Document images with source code
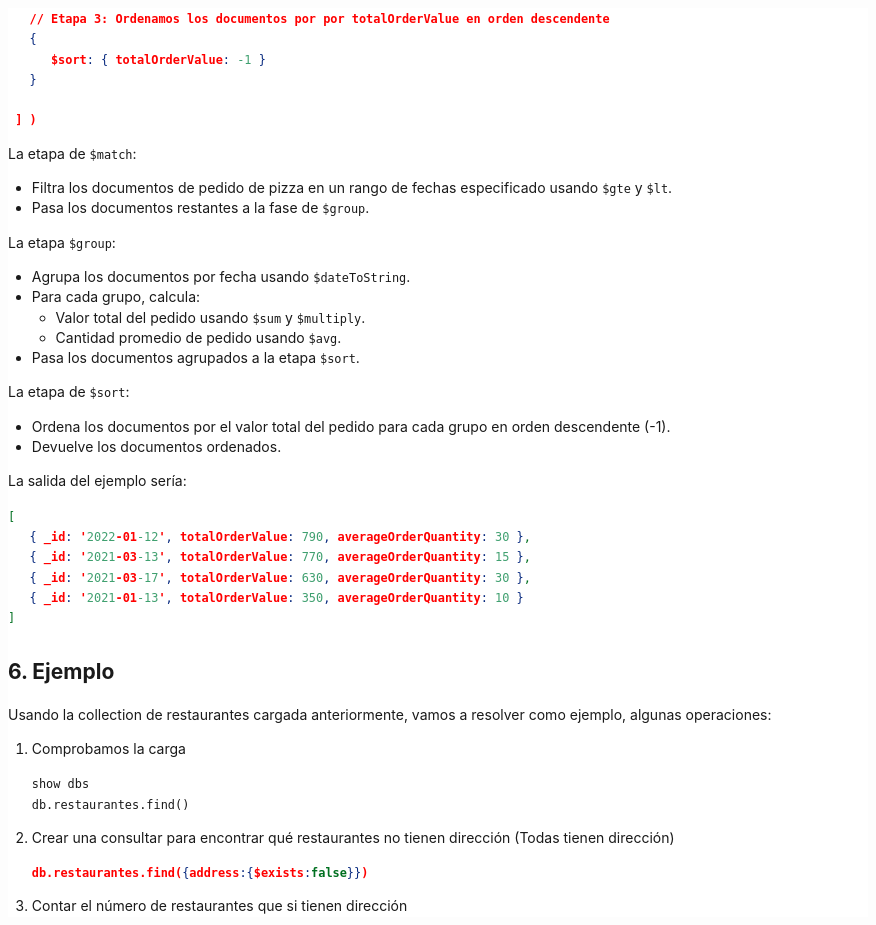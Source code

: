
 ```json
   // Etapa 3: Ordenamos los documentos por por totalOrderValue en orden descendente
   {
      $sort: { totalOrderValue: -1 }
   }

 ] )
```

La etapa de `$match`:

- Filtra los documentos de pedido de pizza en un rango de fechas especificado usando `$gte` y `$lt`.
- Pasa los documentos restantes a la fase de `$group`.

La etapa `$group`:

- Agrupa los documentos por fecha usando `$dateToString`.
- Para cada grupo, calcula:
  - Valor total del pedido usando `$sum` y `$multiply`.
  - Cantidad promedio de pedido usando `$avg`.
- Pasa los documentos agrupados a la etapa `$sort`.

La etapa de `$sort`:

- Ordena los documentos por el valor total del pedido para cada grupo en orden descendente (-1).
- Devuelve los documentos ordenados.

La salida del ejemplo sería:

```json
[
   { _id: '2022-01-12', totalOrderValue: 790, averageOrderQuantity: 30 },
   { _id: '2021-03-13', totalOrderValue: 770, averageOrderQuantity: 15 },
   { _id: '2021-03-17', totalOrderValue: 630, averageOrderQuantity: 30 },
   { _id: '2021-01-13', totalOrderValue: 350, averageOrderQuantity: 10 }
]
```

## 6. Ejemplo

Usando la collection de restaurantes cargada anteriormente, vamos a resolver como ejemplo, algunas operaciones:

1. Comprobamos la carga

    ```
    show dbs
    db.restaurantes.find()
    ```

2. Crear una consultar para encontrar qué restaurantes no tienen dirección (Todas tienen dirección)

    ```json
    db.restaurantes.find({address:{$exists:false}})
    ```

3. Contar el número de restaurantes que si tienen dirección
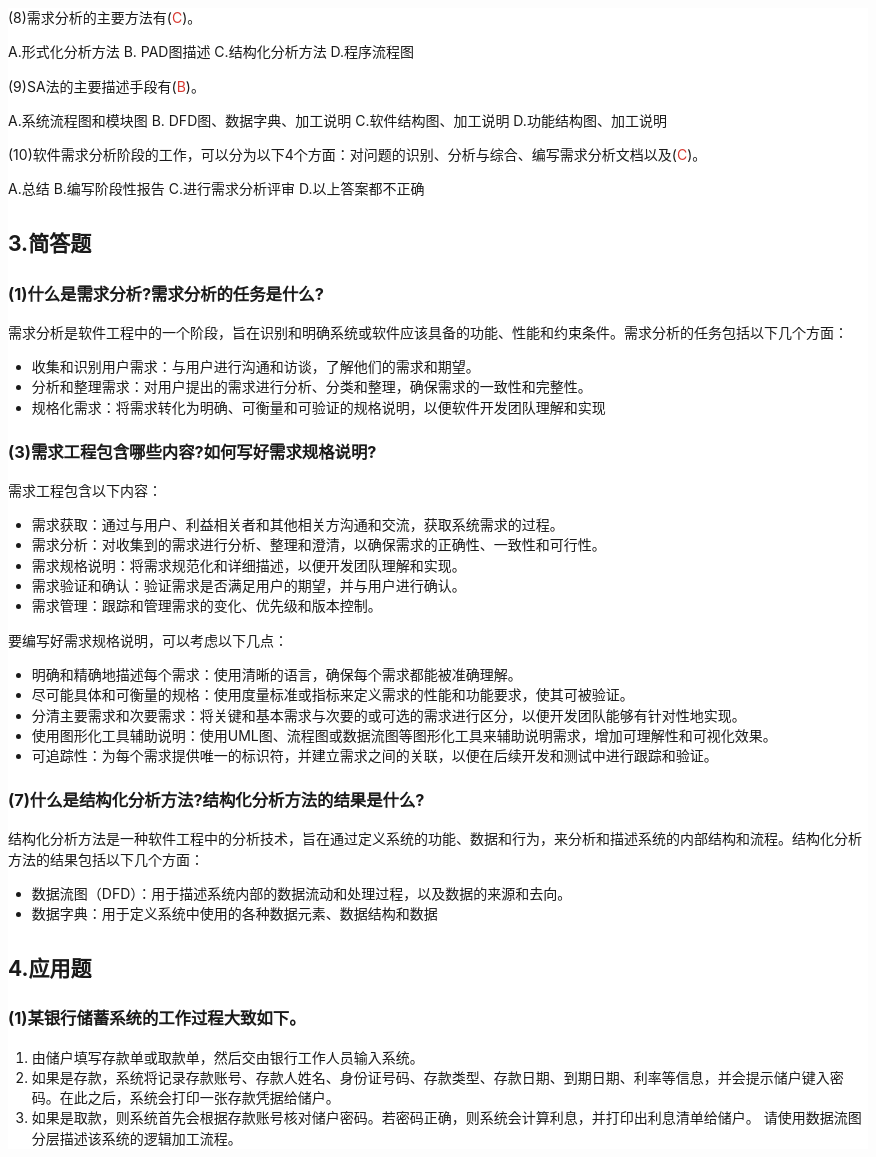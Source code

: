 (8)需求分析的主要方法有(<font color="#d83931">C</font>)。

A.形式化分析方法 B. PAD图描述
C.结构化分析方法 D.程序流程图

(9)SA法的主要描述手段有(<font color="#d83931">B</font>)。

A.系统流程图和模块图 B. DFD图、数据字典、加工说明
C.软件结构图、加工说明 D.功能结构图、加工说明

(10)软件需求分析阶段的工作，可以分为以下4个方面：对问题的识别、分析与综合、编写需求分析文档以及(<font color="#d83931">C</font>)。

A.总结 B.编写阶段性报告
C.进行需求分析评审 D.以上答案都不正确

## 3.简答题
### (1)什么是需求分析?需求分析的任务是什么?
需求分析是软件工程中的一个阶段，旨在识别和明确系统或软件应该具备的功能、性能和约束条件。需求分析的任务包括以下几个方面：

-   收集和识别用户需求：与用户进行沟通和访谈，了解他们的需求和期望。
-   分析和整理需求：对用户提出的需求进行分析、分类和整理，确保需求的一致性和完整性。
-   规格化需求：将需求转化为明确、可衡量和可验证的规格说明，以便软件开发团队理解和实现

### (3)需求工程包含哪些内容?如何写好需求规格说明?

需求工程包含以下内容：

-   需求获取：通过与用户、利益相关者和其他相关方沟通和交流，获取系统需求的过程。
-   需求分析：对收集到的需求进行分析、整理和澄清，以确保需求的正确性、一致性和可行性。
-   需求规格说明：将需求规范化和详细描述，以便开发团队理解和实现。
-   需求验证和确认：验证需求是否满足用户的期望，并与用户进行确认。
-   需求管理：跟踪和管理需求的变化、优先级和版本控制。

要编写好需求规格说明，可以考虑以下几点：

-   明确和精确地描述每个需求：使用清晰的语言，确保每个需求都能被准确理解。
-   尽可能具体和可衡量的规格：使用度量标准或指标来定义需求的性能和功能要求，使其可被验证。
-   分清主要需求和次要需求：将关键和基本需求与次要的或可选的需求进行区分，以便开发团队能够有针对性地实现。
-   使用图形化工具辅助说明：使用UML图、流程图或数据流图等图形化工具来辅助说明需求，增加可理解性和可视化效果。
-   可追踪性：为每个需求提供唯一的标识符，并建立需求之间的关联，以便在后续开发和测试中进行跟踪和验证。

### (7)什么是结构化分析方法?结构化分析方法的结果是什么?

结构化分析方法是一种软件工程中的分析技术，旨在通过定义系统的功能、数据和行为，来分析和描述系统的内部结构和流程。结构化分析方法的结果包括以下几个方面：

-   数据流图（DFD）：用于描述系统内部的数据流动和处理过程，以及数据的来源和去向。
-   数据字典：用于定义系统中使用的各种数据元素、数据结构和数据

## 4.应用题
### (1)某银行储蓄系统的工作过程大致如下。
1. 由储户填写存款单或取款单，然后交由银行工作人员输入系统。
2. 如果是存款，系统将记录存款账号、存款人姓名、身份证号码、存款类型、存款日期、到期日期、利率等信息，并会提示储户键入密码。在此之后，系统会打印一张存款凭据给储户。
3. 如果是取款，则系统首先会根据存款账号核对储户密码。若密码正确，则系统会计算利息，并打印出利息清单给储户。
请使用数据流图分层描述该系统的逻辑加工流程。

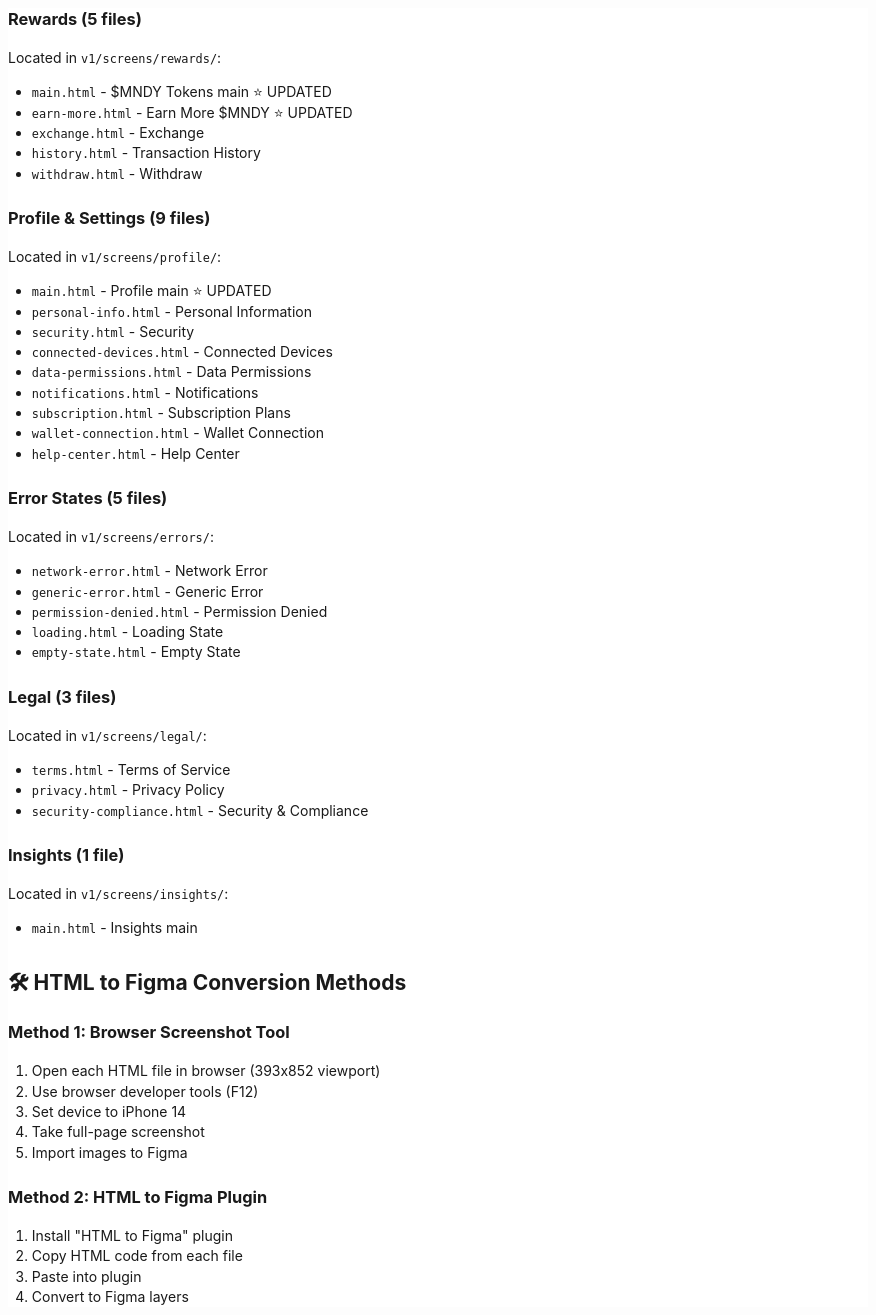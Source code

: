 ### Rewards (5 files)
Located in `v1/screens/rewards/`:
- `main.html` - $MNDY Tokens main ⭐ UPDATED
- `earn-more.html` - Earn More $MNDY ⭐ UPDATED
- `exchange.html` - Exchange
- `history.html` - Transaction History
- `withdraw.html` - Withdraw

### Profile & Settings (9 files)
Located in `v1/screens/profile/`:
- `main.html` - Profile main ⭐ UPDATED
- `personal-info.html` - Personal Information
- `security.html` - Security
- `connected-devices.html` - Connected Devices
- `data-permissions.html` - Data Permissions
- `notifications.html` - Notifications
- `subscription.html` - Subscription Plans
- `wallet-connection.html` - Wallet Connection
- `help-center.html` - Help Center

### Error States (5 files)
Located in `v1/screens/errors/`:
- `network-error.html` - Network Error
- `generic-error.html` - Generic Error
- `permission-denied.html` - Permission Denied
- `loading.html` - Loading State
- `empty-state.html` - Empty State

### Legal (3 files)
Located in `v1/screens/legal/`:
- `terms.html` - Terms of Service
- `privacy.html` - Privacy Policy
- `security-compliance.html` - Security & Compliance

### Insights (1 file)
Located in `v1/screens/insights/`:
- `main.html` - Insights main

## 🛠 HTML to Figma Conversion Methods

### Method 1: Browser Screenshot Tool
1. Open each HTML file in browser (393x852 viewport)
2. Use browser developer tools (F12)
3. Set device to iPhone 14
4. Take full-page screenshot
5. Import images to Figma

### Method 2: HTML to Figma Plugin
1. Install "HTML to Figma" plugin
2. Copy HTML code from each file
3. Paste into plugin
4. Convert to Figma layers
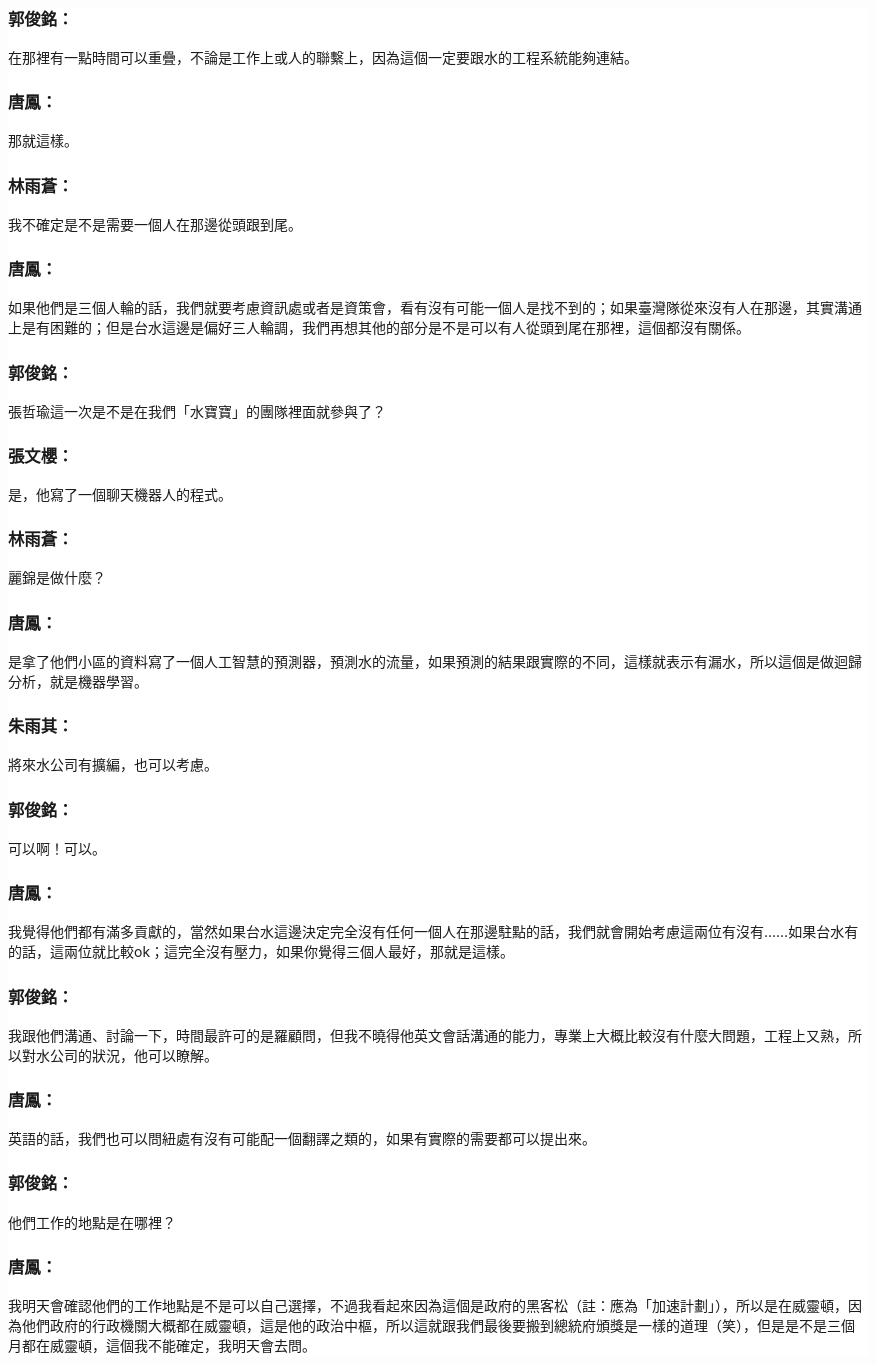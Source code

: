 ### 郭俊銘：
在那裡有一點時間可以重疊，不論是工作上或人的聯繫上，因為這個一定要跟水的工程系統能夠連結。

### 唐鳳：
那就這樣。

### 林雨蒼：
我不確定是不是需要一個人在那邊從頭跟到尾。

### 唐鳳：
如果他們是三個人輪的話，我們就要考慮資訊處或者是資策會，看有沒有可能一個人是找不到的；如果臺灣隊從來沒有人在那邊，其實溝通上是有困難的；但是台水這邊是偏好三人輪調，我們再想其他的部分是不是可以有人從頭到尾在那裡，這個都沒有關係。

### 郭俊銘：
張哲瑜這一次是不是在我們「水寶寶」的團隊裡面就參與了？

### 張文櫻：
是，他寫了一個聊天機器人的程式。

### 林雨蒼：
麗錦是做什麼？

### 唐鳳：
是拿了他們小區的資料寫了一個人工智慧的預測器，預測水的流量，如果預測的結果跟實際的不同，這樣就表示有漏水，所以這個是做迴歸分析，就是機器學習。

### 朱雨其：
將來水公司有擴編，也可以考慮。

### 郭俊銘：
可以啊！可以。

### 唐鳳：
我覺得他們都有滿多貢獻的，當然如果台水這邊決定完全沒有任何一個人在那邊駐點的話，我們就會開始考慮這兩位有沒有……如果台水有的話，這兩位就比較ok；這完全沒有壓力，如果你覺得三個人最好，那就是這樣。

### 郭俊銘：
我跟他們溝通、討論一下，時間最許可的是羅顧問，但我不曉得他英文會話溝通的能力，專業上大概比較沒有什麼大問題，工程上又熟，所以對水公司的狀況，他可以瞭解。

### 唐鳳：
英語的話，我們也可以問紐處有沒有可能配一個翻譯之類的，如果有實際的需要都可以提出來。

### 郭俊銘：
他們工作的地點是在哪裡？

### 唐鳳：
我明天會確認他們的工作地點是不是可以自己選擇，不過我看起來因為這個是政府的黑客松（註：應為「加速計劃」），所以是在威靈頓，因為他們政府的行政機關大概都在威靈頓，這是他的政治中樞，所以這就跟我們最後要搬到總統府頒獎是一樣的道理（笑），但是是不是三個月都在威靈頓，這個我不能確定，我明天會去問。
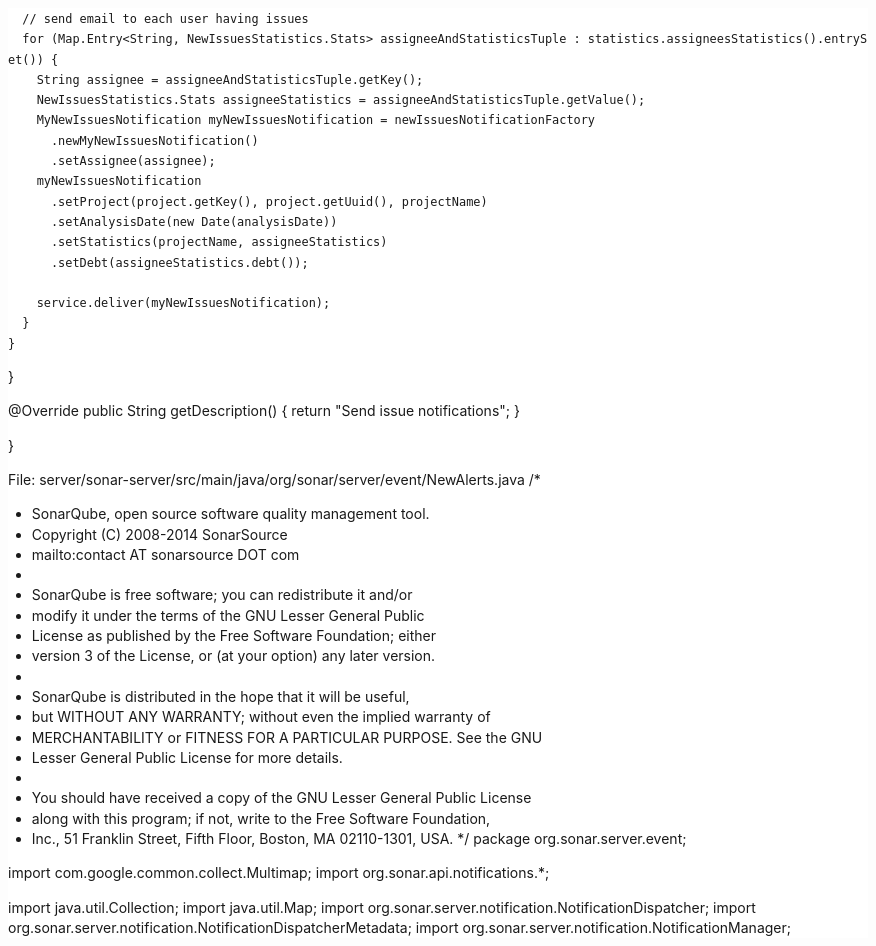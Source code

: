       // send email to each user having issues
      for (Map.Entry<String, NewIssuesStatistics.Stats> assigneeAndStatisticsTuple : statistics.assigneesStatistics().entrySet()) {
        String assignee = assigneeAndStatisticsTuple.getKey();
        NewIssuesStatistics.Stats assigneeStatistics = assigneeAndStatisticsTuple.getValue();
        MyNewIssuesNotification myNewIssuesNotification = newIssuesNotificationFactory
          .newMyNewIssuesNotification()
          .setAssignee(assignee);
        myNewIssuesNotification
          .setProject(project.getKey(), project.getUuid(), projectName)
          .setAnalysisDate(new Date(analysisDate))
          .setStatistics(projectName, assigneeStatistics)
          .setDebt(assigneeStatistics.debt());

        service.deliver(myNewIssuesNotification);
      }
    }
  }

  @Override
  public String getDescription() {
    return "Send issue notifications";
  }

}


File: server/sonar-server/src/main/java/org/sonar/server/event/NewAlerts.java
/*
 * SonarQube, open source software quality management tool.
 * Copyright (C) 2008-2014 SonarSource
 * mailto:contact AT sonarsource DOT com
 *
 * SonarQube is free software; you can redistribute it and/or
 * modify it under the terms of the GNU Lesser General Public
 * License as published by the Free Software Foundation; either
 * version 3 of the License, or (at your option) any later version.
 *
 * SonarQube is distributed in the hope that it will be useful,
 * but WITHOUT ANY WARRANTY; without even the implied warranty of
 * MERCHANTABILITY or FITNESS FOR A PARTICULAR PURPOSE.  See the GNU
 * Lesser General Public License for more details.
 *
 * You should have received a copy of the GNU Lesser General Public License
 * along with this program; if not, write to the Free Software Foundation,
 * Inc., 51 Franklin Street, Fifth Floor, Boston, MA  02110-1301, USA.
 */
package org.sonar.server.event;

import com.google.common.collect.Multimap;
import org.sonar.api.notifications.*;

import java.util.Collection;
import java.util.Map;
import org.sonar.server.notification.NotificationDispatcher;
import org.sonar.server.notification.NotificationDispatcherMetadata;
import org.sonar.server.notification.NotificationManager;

WHAT IS NEEDED: The line containing "- Cantidad promedio" marks where the copy ends; print every line before it from the start of the records, and that line too, but no pictures.

SOLUTION:
Source code

:
 ```json
   // Etapa 3: Ordenamos los documentos por por totalOrderValue en orden descendente
   {
      $sort: { totalOrderValue: -1 }
   }

 ] )
```

La etapa de `$match`:

- Filtra los documentos de pedido de pizza en un rango de fechas especificado usando `$gte` y `$lt`.
- Pasa los documentos restantes a la fase de `$group`.

La etapa `$group`:

- Agrupa los documentos por fecha usando `$dateToString`.
- Para cada grupo, calcula:
  - Valor total del pedido usando `$sum` y `$multiply`.
  - Cantidad promedio de pedido usando `$avg`.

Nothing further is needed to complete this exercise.